Nordstrom profit beats Wall Street, helped by discount stores

NEW YORK (Reuters) - Department store operator Nordstrom Inc on Thursday reported better-than-expected quarterly profit but missed Wall Street’s sales estimates, as customers bought more merchandise at its off-price stores and less at its full-price stores.

FILE PHOTO: The Nordstrom store is pictured in Broomfield, Colorado, February 23, 2017. REUTERS/Rick Wilking/File Photo

Nordstrom, like other brick-and-mortar retailers, has struggled to react to consumers moving towards fast-fashion brands and online outlets rather than visiting malls.

“In full-price, we saw an unexpected slowdown in full-line store traffic during and after the holidays,” Chief Executive Erik Nordstrom said on a conference call after reporting earnings.

“This resulted in softness across most merchandise categories, with women’s apparel being the most challenging,” he said, adding that the company is working to improve its merchandise assortment by using data analytics.

Shares of the company rose more than 5 percent immediately after the results on Thursday but were trading flat later.

To ward off attempts by online retailers to capture its high-end shoppers, the Seattle-based retailer has invested in its website, apps and a loyalty program, while also building out its Nordstrom Rack stores that sell off-price merchandise in the United States and Canada. Those stores compete with the likes of Macy’s Inc’s Backstage stores and TJX Cos Inc’s T.J. Maxx.

The off-price business gained 7 million new customers last year and Nordstrom said it expects about one-third of off-price customers to cross-shop in the full-price business within a year.

“The off-price story doesn’t surprise me at all because people like cheap things,” said Forrester Research analyst Sucharita Kodali. “What I’m surprised by is that, in this relatively strong economy in which the affluent are doing pretty well, I would think that these luxury retailers would be doing better than they are.”

Nordstrom’s fourth-quarter net income rose to $248 million, or $1.48 per share, compared with $151 million, or 89 cents per share, a year earlier. That beat Wall Street’s average estimate of $1.42 per share, according to IBES data from Refinitiv.

The retailer said same-store sales rose 0.1 percent in the fourth quarter, missing the 1.1 percent increase expected by Wall Street analysts.

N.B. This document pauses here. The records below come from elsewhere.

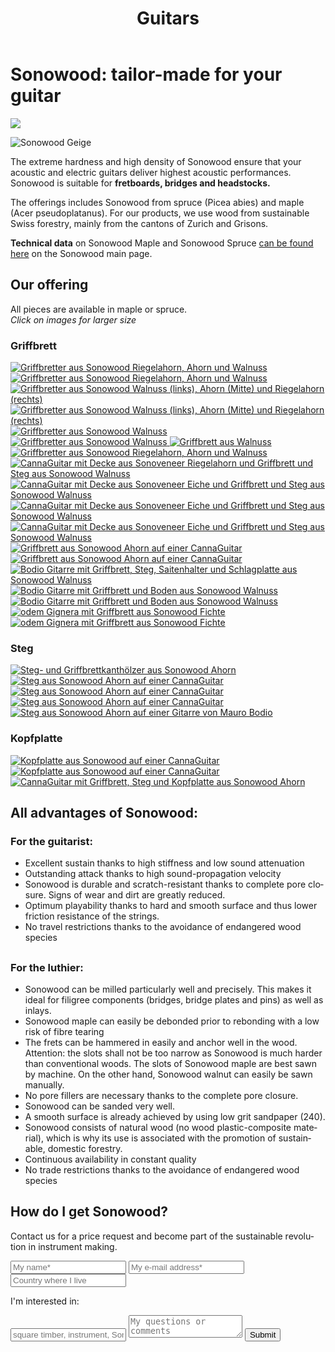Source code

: ﻿---
lang: en
title: 'Guitars'
order: 2
---

<div class="full-width-kenburns">
<div class="wrap-bg-image">

# Sonowood: tailor-made for your guitar

![](/assets/images/arrow-d-white.svg)

</div>
<img srcset="/assets/images/cannaguitar_ganzeGitarre.jpg"
     src="/assets/images/sonowood_cover.jpg" alt="Sonowood Geige">
</div>

<div class="full-width-grey">
<div class="wrap -cols2">

The extreme hardness and high density of Sonowood ensure that your acoustic and electric guitars deliver highest acoustic performances. Sonowood is suitable for **fretboards, bridges and headstocks.**

The offerings includes Sonowood from spruce (Picea abies) and maple (Acer pseudoplatanus). For our products, we use wood from sustainable Swiss forestry, mainly from the cantons of Zurich and Grisons.

**Technical data** on Sonowood Maple and Sonowood Spruce <a href="/en/products/#technicaldata">can be found here</a> on the Sonowood main page.


</div>
</div>

<div class="full-width">
<div class="wrap">

## Our offering

All pieces are available in maple or spruce. <br/>
*Click on images for larger size*

### Griffbrett

<div class="picturegallery">
      <a href="/assets/images/guitars/sonowood_guitar_fretboard21.jpg">
          <img src="/assets/images/guitars/sonowood_guitar_fretboard21.jpg" alt="Griffbretter aus Sonowood Riegelahorn, Ahorn und Walnuss">
      </a>
      <a href="/assets/images/guitars/sonowood_guitar_fretboard22.jpg">
          <img src="/assets/images/guitars/sonowood_guitar_fretboard22.jpg" alt="Griffbretter aus Sonowood Riegelahorn, Ahorn und Walnuss">
      </a>
      <a href="/assets/images/guitars/sonowood_guitar_fretboard23.jpg">
          <img src="/assets/images/guitars/sonowood_guitar_fretboard23.jpg" alt="Griffbretter aus Sonowood Walnuss (links), Ahorn (Mitte) und Riegelahorn (rechts)">
      </a>
      <a href="/assets/images/guitars/sonowood_guitar_fretboard24.jpg">
          <img src="/assets/images/guitars/sonowood_guitar_fretboard24.jpg" alt="Griffbretter aus Sonowood Walnuss (links), Ahorn (Mitte) und Riegelahorn (rechts)">
      </a>
      <a href="/assets/images/guitars/sonowood_guitar_fretboard25.jpg">
          <img src="/assets/images/guitars/sonowood_guitar_fretboard25.jpg" alt="Griffbretter aus Sonowood Walnuss">
      </a>
      <a href="/assets/images/guitars/sonowood_guitar_fretboard26.jpg">
          <img src="/assets/images/guitars/sonowood_guitar_fretboard26.jpg" alt="Griffbretter aus Sonowood Walnuss">
      </a>
      <a href="/assets/images/guitars/sonowood_guitar_fretboard27.jpg">
          <img src="/assets/images/guitars/sonowood_guitar_fretboard27.jpg" alt="Griffbrett aus Walnuss">
      </a>
      <a href="/assets/images/guitars/sonowood_guitar_fretboard28.jpg">
          <img src="/assets/images/guitars/sonowood_guitar_fretboard28.jpg" alt="Griffbretter aus Sonowood Riegelahorn, Ahorn und Walnuss">
      </a>
      <a href="/assets/images/guitars/sonowood_cannaguitar_flamed1.jpg">
          <img src="/assets/images/guitars/sonowood_cannaguitar_flamed1.jpg" alt="CannaGuitar mit Decke aus Sonoveneer Riegelahorn und Griffbrett und Steg aus Sonowood Walnuss">
      </a>
      <a href="/assets/images/guitars/sonowood_cannaguitar_oak1.jpg">
          <img src="/assets/images/guitars/sonowood_cannaguitar_oak1.jpg" alt="CannaGuitar mit Decke aus Sonoveneer Eiche und Griffbrett und Steg aus Sonowood Walnuss">
      </a>
      <a href="/assets/images/guitars/sonowood_cannaguitar_oak2.JPG">
          <img src="/assets/images/guitars/sonowood_cannaguitar_oak2.JPG" alt="CannaGuitar mit Decke aus Sonoveneer Eiche und Griffbrett und Steg aus Sonowood Walnuss">
      </a>
      <a href="/assets/images/guitars/sonowood_cannaguitar_oak3.jpg">
          <img src="/assets/images/guitars/sonowood_cannaguitar_oak3.JPG" alt="CannaGuitar mit Decke aus Sonoveneer Eiche und Griffbrett und Steg aus Sonowood Walnuss">
      </a>
      <a href="/assets/images/guitars/sonowood_eguitar_fretboard1.jpg">
          <img src="/assets/images/guitars/sonowood_eguitar_fretboard1.jpg" alt="Griffbrett aus Sonowood Ahorn auf einer CannaGuitar">
      </a>
      <a href="/assets/images/guitars/sonowood_eguitar_fretboard2.jpg">
          <img src="/assets/images/guitars/sonowood_eguitar_fretboard2.jpg" alt="Griffbrett aus Sonowood Ahorn auf einer CannaGuitar">
      </a>
      <a href="/assets/images/guitars/sonowood_guitar_bodio1.jpg">
          <img src="/assets/images/guitars/sonowood_guitar_bodio1.jpg" alt="Bodio Gitarre mit Griffbrett, Steg, Saitenhalter und Schlagplatte aus Sonowood Walnuss">
      </a>
      <a href="/assets/images/guitars/sonowood_guitar_bodio2.jpg">
          <img src="/assets/images/guitars/sonowood_guitar_bodio2.jpg" alt="Bodio Gitarre mit Griffbrett und Boden aus Sonowood Walnuss">
      </a>
      <a href="/assets/images/guitars/sonowood_guitar_bodio3.jpg">
          <img src="/assets/images/guitars/sonowood_guitar_bodio3.jpg" alt="Bodio Gitarre mit Griffbrett und Boden aus Sonowood Walnuss">
      </a>
      <a href="/assets/images/guitars/sonowood_guitar_odem1.jpg">
          <img src="/assets/images/guitars/sonowood_guitar_odem1.jpg" alt="odem Gignera mit Griffbrett aus Sonowood Fichte">
      </a>
      <a href="/assets/images/guitars/sonowood_guitar_odem2.jpg">
          <img src="/assets/images/guitars/sonowood_guitar_odem2.jpg" alt="odem Gignera mit Griffbrett aus Sonowood Fichte">
      </a>
</div>

### Steg

<div class="picturegallery">
      <a href="/assets/images/guitars/sonowood_guitar_bridge21.jpg">
      <img src="/assets/images/guitars/sonowood_guitar_bridge21.jpg" alt="Steg- und Griffbrettkanthölzer aus Sonowood Ahorn">
      </a>
      <a href="/assets/images/guitars/sonowood_guitar_bridge1.jpg">
          <img src="/assets/images/guitars/sonowood_guitar_bridge1_thumb.jpg" alt="Steg aus Sonowood Ahorn auf einer CannaGuitar">
      </a>
      <a href="/assets/images/guitars/sonowood_guitar_bridge3.jpg">
          <img src="/assets/images/guitars/sonowood_guitar_bridge3_thumb.jpg" alt="Steg aus Sonowood Ahorn auf einer CannaGuitar">
      </a>
      <a href="/assets/images/guitars/sonowood_guitars_bridge4.jpg">
          <img src="/assets/images/guitars/sonowood_guitar_bridge4_thumb.jpg" alt="Steg aus Sonowood Ahorn auf einer CannaGuitar">
      </a>
      <a href="/assets/images/guitars/sonowood_guitar_bridge5.jpg">
          <img src="/assets/images/guitars/sonowood_guitar_bridge5_thumb.jpg" alt="Steg aus Sonowood Ahorn auf einer Gitarre von Mauro Bodio">
      </a>
</div>

### Kopfplatte

<div class="picturegallery">
      <a href="/assets/images/guitars/sonowood_guitar_headstock2.jpg">
          <img src="/assets/images/guitars/sonowood_guitar_headstock2_thumb.jpg" alt="Kopfplatte aus Sonowood auf einer CannaGuitar">
      </a>
      <a href="/assets/images/guitars/sonowood_guitar_headstock1.jpg">
          <img src="/assets/images/guitars/sonowood_guitar_headstock1_thumb.jpg" alt="Kopfplatte aus Sonowood auf einer CannaGuitar">
      </a>
      <a href="/assets/images/guitars/sonowood_eguitar_full1.jpg">
          <img src="/assets/images/guitars/sonowood_eguitar_full1_thumb.jpg" alt="CannaGuitar mit Griffbrett, Steg und Kopfplatte aus Sonowood Ahorn">
      </a>
</div>

</div>
</div>

<div class="full-width-red">
<div class="wrap -center">

## All advantages of Sonowood:

### For the guitarist:

  - Excellent sustain thanks to high stiffness and low sound attenuation
  - Outstanding attack thanks to high sound-propagation velocity
  - Sonowood is durable and scratch-resistant thanks to complete pore closure. Signs of wear and dirt are greatly reduced.
  - Optimum playability thanks to hard and smooth surface and thus lower friction resistance of the strings.
  - No travel restrictions thanks to the avoidance of endangered wood species



##

### For the luthier:

  - Sonowood can be milled particularly well and precisely. This makes it ideal for filigree components (bridges, bridge plates and pins) as well as inlays.
  - Sonowood maple can easily be debonded prior to rebonding with a low risk of fibre tearing
  - The frets can be hammered in easily and anchor well in the wood. Attention: the slots shall not be too narrow as Sonowood is much harder than conventional woods. The slots of Sonowood maple are best sawn by machine. On the other hand, Sonowood walnut can easily be sawn manually.
  - No pore fillers are necessary thanks to the complete pore closure.
  - Sonowood can be sanded very well.
  - A smooth surface is already achieved by using low grit sandpaper (240).
  - Sonowood consists of natural wood (no wood plastic-composite material), which is why its use is associated with the promotion of sustainable, domestic forestry.
  - Continuous availability in constant quality
  - No trade restrictions thanks to the avoidance of endangered wood species

</div>
</div>

<div class="full-width-grey">
<div class="wrap">

## How do I get Sonowood?

Contact us for a price request and become part of the sustainable revolution in instrument making.

  <script type="text/javascript">var submitted=false;</script>
  <iframe name="hidden_iframe" id="hidden_iframe" style="display:none;" onload="if(submitted)  {window.location='';}"></iframe>

  <form class="form" action="https://docs.google.com/forms/d/e/1FAIpQLScmllSAdsWOnOCcoBK-MsPOgC_icTCNbm0XAqzfv1LYG1xaHw/formResponse" target="hidden_iframe" onsubmit="return confirm('Thank you for your interest! We will get in touch as soon as possible')">
    <input type="text" name="entry.1998489538" class="input-line" placeholder="My name*" required minlength="2">
    <input type="email" name="entry.913371209" class="input-line" placeholder="My e-mail address*" required minlength="3">
    <input type="text" name="entry.14292811" class="input-line" placeholder="Country where I live" required minlength="2">
    <p>I'm interested in:</p>
    <input type="text" name="entry.812095084" class="input-line" placeholder="square timber, instrument, Sonowood parts, other,...*" required minlength="5">
    <textarea name="entry.1789398419" class="input-field" placeholder="My questions or comments"></textarea>
    <input type="hidden" name="entry.298481630" value="EN">
    <button type="submit" class="form-submit">Submit</button>
</form>

</div>
</div>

Comparable sales at its full-price stores decreased 1.6 percent, primarily because of weaker traffic at its full-line stores. Off-price comparable sales increased 4 percent.

For the full fiscal year, Nordstrom forecast earnings of between $3.65 and $3.90 per share. That is largely above Wall Street’s average estimate of $3.67 per share.

Total revenue fell to $4.48 billion from $4.7 billion. Analysts were expecting total revenue of $4.61 billion, according to IBES data from Refinitiv.

Earlier on Thursday, retailer J.C. Penney Co Inc reported quarterly results that topped estimates as the struggling retailer sold more jewelry and apparel during the key holiday shopping season.

On Tuesday, rival Macy’s said it would cut 100 senior management positions to reduce costs and improve profitability, and reported holiday same-store sales growth short of Wall Street’s expectations.